**YOUR ASSIGNMENT:** A single number is required: how many lines below include the string "import".

Source texts of formatted documents:

============================================================

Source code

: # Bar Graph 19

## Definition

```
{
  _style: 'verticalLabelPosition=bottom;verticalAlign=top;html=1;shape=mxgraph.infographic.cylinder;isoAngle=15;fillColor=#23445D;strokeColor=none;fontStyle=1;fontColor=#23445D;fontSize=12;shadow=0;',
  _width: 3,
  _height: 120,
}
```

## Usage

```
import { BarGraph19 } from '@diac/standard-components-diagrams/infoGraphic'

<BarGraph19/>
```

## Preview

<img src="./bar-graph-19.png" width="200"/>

============================================================

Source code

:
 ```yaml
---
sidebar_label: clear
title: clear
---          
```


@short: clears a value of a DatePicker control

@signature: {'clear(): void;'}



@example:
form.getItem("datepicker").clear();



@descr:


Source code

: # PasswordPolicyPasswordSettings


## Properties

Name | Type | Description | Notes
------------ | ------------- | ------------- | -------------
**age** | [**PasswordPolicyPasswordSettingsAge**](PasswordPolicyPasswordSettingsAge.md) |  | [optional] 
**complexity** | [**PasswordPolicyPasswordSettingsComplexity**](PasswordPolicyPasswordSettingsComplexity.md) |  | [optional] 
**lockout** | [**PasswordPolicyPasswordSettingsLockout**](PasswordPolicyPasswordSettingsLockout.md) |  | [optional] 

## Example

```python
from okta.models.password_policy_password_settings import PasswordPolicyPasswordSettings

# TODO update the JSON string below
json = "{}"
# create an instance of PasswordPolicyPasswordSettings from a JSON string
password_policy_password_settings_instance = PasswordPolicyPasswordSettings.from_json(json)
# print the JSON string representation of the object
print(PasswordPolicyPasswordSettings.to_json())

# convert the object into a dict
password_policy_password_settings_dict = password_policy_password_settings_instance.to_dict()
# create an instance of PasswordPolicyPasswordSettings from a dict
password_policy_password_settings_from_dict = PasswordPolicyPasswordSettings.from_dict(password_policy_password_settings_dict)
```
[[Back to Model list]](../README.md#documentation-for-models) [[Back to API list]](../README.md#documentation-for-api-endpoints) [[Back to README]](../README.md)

============================================================

**SOLUTION:** 2